**BRIEF**: With the pictures left out, output the records below exactly.

**TASK MATERIAL**:
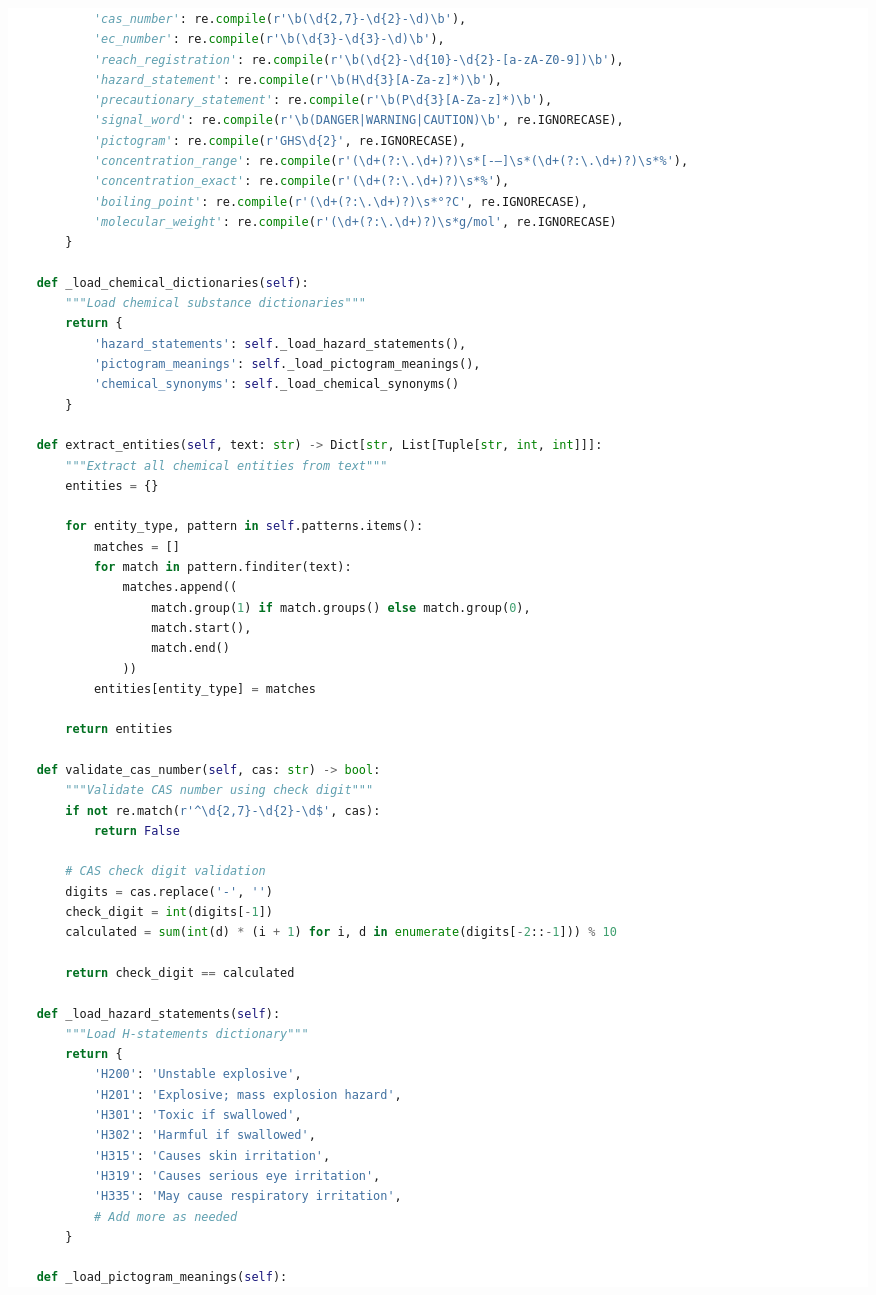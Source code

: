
 ```python
            'cas_number': re.compile(r'\b(\d{2,7}-\d{2}-\d)\b'),
            'ec_number': re.compile(r'\b(\d{3}-\d{3}-\d)\b'),
            'reach_registration': re.compile(r'\b(\d{2}-\d{10}-\d{2}-[a-zA-Z0-9])\b'),
            'hazard_statement': re.compile(r'\b(H\d{3}[A-Za-z]*)\b'),
            'precautionary_statement': re.compile(r'\b(P\d{3}[A-Za-z]*)\b'),
            'signal_word': re.compile(r'\b(DANGER|WARNING|CAUTION)\b', re.IGNORECASE),
            'pictogram': re.compile(r'GHS\d{2}', re.IGNORECASE),
            'concentration_range': re.compile(r'(\d+(?:\.\d+)?)\s*[-–]\s*(\d+(?:\.\d+)?)\s*%'),
            'concentration_exact': re.compile(r'(\d+(?:\.\d+)?)\s*%'),
            'boiling_point': re.compile(r'(\d+(?:\.\d+)?)\s*°?C', re.IGNORECASE),
            'molecular_weight': re.compile(r'(\d+(?:\.\d+)?)\s*g/mol', re.IGNORECASE)
        }

    def _load_chemical_dictionaries(self):
        """Load chemical substance dictionaries"""
        return {
            'hazard_statements': self._load_hazard_statements(),
            'pictogram_meanings': self._load_pictogram_meanings(),
            'chemical_synonyms': self._load_chemical_synonyms()
        }

    def extract_entities(self, text: str) -> Dict[str, List[Tuple[str, int, int]]]:
        """Extract all chemical entities from text"""
        entities = {}

        for entity_type, pattern in self.patterns.items():
            matches = []
            for match in pattern.finditer(text):
                matches.append((
                    match.group(1) if match.groups() else match.group(0),
                    match.start(),
                    match.end()
                ))
            entities[entity_type] = matches

        return entities

    def validate_cas_number(self, cas: str) -> bool:
        """Validate CAS number using check digit"""
        if not re.match(r'^\d{2,7}-\d{2}-\d$', cas):
            return False

        # CAS check digit validation
        digits = cas.replace('-', '')
        check_digit = int(digits[-1])
        calculated = sum(int(d) * (i + 1) for i, d in enumerate(digits[-2::-1])) % 10

        return check_digit == calculated

    def _load_hazard_statements(self):
        """Load H-statements dictionary"""
        return {
            'H200': 'Unstable explosive',
            'H201': 'Explosive; mass explosion hazard',
            'H301': 'Toxic if swallowed',
            'H302': 'Harmful if swallowed',
            'H315': 'Causes skin irritation',
            'H319': 'Causes serious eye irritation',
            'H335': 'May cause respiratory irritation',
            # Add more as needed
        }

    def _load_pictogram_meanings(self):
```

**WORKED SOLUTION**:
Source code

:
 ```python
            'cas_number': re.compile(r'\b(\d{2,7}-\d{2}-\d)\b'),
            'ec_number': re.compile(r'\b(\d{3}-\d{3}-\d)\b'),
            'reach_registration': re.compile(r'\b(\d{2}-\d{10}-\d{2}-[a-zA-Z0-9])\b'),
            'hazard_statement': re.compile(r'\b(H\d{3}[A-Za-z]*)\b'),
            'precautionary_statement': re.compile(r'\b(P\d{3}[A-Za-z]*)\b'),
            'signal_word': re.compile(r'\b(DANGER|WARNING|CAUTION)\b', re.IGNORECASE),
            'pictogram': re.compile(r'GHS\d{2}', re.IGNORECASE),
            'concentration_range': re.compile(r'(\d+(?:\.\d+)?)\s*[-–]\s*(\d+(?:\.\d+)?)\s*%'),
            'concentration_exact': re.compile(r'(\d+(?:\.\d+)?)\s*%'),
            'boiling_point': re.compile(r'(\d+(?:\.\d+)?)\s*°?C', re.IGNORECASE),
            'molecular_weight': re.compile(r'(\d+(?:\.\d+)?)\s*g/mol', re.IGNORECASE)
        }

    def _load_chemical_dictionaries(self):
        """Load chemical substance dictionaries"""
        return {
            'hazard_statements': self._load_hazard_statements(),
            'pictogram_meanings': self._load_pictogram_meanings(),
            'chemical_synonyms': self._load_chemical_synonyms()
        }

    def extract_entities(self, text: str) -> Dict[str, List[Tuple[str, int, int]]]:
        """Extract all chemical entities from text"""
        entities = {}

        for entity_type, pattern in self.patterns.items():
            matches = []
            for match in pattern.finditer(text):
                matches.append((
                    match.group(1) if match.groups() else match.group(0),
                    match.start(),
                    match.end()
                ))
            entities[entity_type] = matches

        return entities

    def validate_cas_number(self, cas: str) -> bool:
        """Validate CAS number using check digit"""
        if not re.match(r'^\d{2,7}-\d{2}-\d$', cas):
            return False

        # CAS check digit validation
        digits = cas.replace('-', '')
        check_digit = int(digits[-1])
        calculated = sum(int(d) * (i + 1) for i, d in enumerate(digits[-2::-1])) % 10

        return check_digit == calculated

    def _load_hazard_statements(self):
        """Load H-statements dictionary"""
        return {
            'H200': 'Unstable explosive',
            'H201': 'Explosive; mass explosion hazard',
            'H301': 'Toxic if swallowed',
            'H302': 'Harmful if swallowed',
            'H315': 'Causes skin irritation',
            'H319': 'Causes serious eye irritation',
            'H335': 'May cause respiratory irritation',
            # Add more as needed
        }

    def _load_pictogram_meanings(self):
```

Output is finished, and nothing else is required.